El momento en que el animador salía a escena para dar inicio al espectáculo y, luego de hacer restallar su larga fusta, decía con voz que no necesitaba de micrófono alguno: «¡Respetable públicoooo!», era precedido de largas jornadas de sudor y angustias. Renée Méndez Capote cuenta en sus Memorias de una cubanita que nació con el siglo que un día pudo presenciar los ensayos del elenco del Santos y Artigas en un teatro Nacional vacío, a media luz, sin telones de boca ni de fondo, sin bambalinas ni decorados. Los artistas, sudados, vestían trajes deslucidos y sucios, y se trabajaba sin música ni lentejuelas. Payasos sin pintar. El trapecista traído de Europa y que se presentaba como el mejor pagado del mundo, repetía una y otra vez, con cara de miedo, su salto de la muerte, aquel acto que helaba la manos de las mujeres y hacía que los hombres apretaran los dientes… Aquellos artistas que noche a noche ganaban el aplauso y la simpatía del público, pensó la pequeña Renée, debían sentirse ofendidos y humillados por verse obligados a mostrarse en semejante facha, pero lo peor no demoraría en mostrarse ante los ojos de la niña: en el fondo del antro, en un lugar oscuro, las fieras, bien resguardadas en sus jaulas, recibían con rugidos de bárbara alegría los pedazos de carne cruda que les alargaban en el extremo de un pincho… «La sangre se nos heló en las venas. No decíamos nada. No podíamos decir nada», escribía la Méndez Capote.

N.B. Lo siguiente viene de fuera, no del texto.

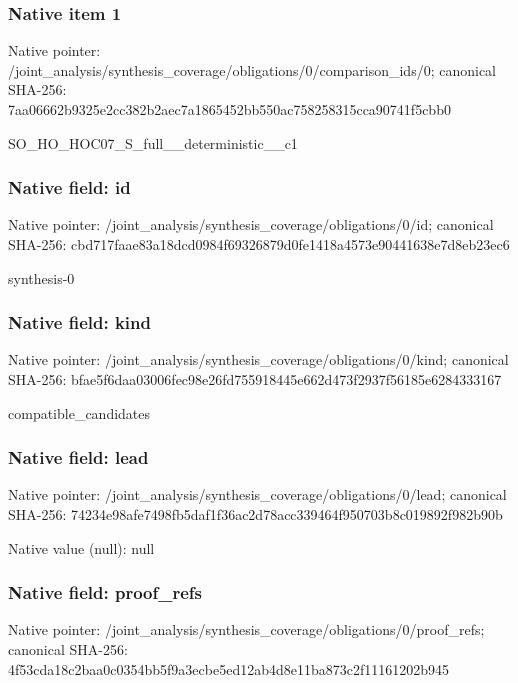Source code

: \documentclass[10pt,a4paper]{article}
\begin{document}
\subsubsection{Native item 1}
Native pointer: /joint\_\allowbreak{}analysis/synthesis\_\allowbreak{}coverage/obligations/0/comparison\_\allowbreak{}ids/0; canonical SHA-256: 7aa06662b9325e2cc382b2aec7a1865452bb550ac758258315cca90741f5cbb0

\begingroup\raggedright\sloppy SO\_\allowbreak{}HO\_\allowbreak{}HOC07\_\allowbreak{}S\_\allowbreak{}full\_\allowbreak{}\_\allowbreak{}deterministic\_\allowbreak{}\_\allowbreak{}c1\par\endgroup

\subsubsection{Native field: id}
Native pointer: /joint\_\allowbreak{}analysis/synthesis\_\allowbreak{}coverage/obligations/0/id; canonical SHA-256: cbd717faae83a18dcd0984f69326879d0fe1418a4573e90441638e7d8eb23ec6

\begingroup\raggedright\sloppy synthesis-0\par\endgroup

\subsubsection{Native field: kind}
Native pointer: /joint\_\allowbreak{}analysis/synthesis\_\allowbreak{}coverage/obligations/0/kind; canonical SHA-256: bfae5f6daa03006fec98e26fd755918445e662d473f2937f56185e6284333167

\begingroup\raggedright\sloppy compatible\_\allowbreak{}candidates\par\endgroup

\subsubsection{Native field: lead}
Native pointer: /joint\_\allowbreak{}analysis/synthesis\_\allowbreak{}coverage/obligations/0/lead; canonical SHA-256: 74234e98afe7498fb5daf1f36ac2d78acc339464f950703b8c019892f982b90b

Native value (null): null

\subsubsection{Native field: proof\_\allowbreak{}refs}
Native pointer: /joint\_\allowbreak{}analysis/synthesis\_\allowbreak{}coverage/obligations/0/proof\_\allowbreak{}refs; canonical SHA-256: 4f53cda18c2baa0c0354bb5f9a3ecbe5ed12ab4d8e11ba873c2f11161202b945
\end{document}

Mala suerte, me cuentan, tuvieron los hermanos Montalvo, del circo del mismo nombre. Una de ellos, que se hacía llamar en la escena «Cubita, la bella», tuvo, en Pinar del Río, amores con Pedro Junco, el autor de Nosotros, y murió muy joven, casi al mismo tiempo que el compositor, que falleció a sus 23 años. Un hermano de «Cubita» que, por orden del padre, se vio obligado a oficiar como cancerbero de aquel romance a fin de que la pareja no se propasara, murió aplastado por un camión del mismo circo al quedarse dormido debajo del vehículo. Y otros dos hermanos fallecieron en la tragedia del circo Razzore.

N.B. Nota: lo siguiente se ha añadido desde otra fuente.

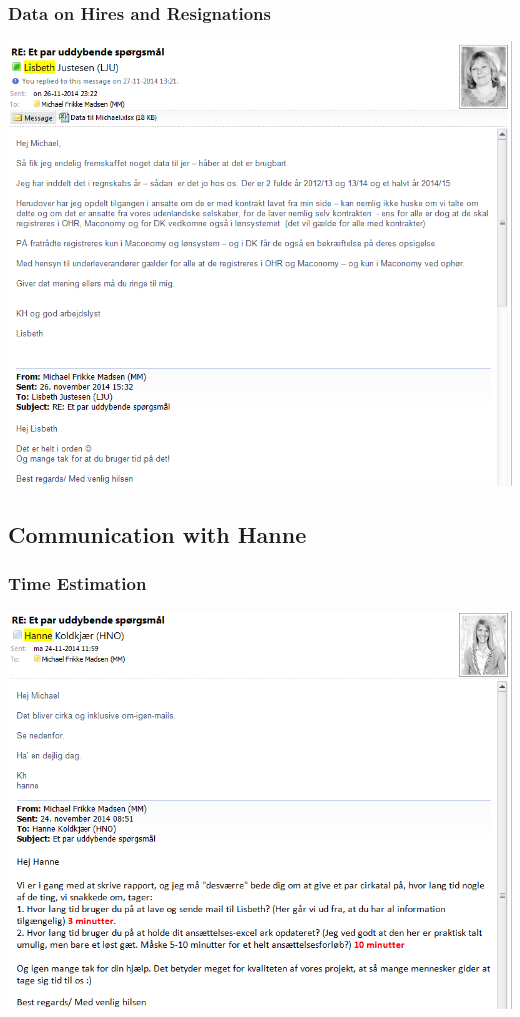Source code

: \subsubsection{Data on Hires and Resignations}
\includegraphics[width=1.36\textwidth]{appendix/lisbeth_communication_2}


\subsection{Communication with Hanne}

\subsubsection{Time Estimation}
\includegraphics[width=1.36\textwidth]{appendix/hanne_communication_1}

Más opulento que los nuestros, el circo de Emilio Razzore disponía de barco propio para sus giras caribeñas. En el Euskera se hicieron a la mar los artistas y sus familiares. Llevaban asimismo la carpa azul de sus espectáculos y sus animales amaestrados. El barco se hundió. Solo seis de sus 67 pasajeros y tripulantes pudieron ser rescatados.
La historiadora Sonnia Moro, entonces una niña, vio por pura casualidad la partida del Razzore hacia la muerte. Tras su temporada en La Habana, el circo emprendería, desde el puerto del Mariel, una gira latinoamericana que comenzaría en Colombia. El domador Santiago Bravo contó al padre de Sonnia que el señor Razzore se les adelantaría en avión a fin de ultimar los detalles del arribo de la compañía; sin embargo su esposa, hijos y otros familiares que formaban parte del conjunto viajarían en el buque; un barco viejo y feo, dice Sonnia Moro. Un ciclón lo sorprendió en el mar. Lo más dramático fue quizá la desaparición de toda la familia del propietario. El domador Santiago Bravo estuvo entre los sobrevivientes que, a la deriva durante muchos días en un bote, se vieron obligados a beber su propia orina antes de que los rescataran. La prensa se regodeó con la desdicha y la India de Oriente interpretó una canción que decía en una de sus partes: «Y entre los gritos de las madres y las fieras / el Mar Caribe hizo pedazos al Euskera».